## TASK PROMPT
Pick out all lines of the entries that include the word "settings" and copy them.

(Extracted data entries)
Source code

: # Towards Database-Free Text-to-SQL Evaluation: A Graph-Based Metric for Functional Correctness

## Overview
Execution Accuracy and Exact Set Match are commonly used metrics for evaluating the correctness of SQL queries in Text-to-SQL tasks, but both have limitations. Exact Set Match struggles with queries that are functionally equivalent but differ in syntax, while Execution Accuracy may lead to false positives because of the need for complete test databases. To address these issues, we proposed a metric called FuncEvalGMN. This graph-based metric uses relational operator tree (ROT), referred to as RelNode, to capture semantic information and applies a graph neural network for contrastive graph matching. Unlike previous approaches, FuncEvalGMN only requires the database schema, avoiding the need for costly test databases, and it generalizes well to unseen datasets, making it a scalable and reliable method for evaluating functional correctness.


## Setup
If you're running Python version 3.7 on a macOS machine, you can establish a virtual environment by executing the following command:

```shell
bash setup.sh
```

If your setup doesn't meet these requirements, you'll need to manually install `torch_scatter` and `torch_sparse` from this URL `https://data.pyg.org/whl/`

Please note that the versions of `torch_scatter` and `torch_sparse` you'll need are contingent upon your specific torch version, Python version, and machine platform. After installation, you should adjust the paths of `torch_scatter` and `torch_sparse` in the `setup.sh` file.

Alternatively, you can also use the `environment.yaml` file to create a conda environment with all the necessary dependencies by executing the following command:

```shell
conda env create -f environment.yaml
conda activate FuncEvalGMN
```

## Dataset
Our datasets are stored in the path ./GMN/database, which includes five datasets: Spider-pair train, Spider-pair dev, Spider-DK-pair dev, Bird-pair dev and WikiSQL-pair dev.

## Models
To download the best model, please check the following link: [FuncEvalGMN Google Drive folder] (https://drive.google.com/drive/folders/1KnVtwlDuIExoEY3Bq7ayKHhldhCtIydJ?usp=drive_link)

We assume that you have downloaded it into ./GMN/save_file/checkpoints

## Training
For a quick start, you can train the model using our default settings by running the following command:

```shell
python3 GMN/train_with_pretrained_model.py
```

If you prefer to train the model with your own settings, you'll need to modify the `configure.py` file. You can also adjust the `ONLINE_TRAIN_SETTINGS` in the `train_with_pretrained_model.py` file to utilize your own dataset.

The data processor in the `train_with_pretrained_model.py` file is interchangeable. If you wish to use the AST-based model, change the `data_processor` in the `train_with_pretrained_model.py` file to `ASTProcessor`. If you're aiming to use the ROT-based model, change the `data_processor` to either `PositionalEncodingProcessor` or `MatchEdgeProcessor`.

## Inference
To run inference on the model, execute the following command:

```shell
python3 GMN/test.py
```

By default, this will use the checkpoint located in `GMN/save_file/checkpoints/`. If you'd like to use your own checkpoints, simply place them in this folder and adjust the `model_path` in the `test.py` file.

## RESPONSE TO THE EXERCISE
For a quick start, you can train the model using our default settings by running the following command:
If you prefer to train the model with your own settings, you'll need to modify the `configure.py` file. You can also adjust the `ONLINE_TRAIN_SETTINGS` in the `train_with_pretrained_model.py` file to utilize your own dataset.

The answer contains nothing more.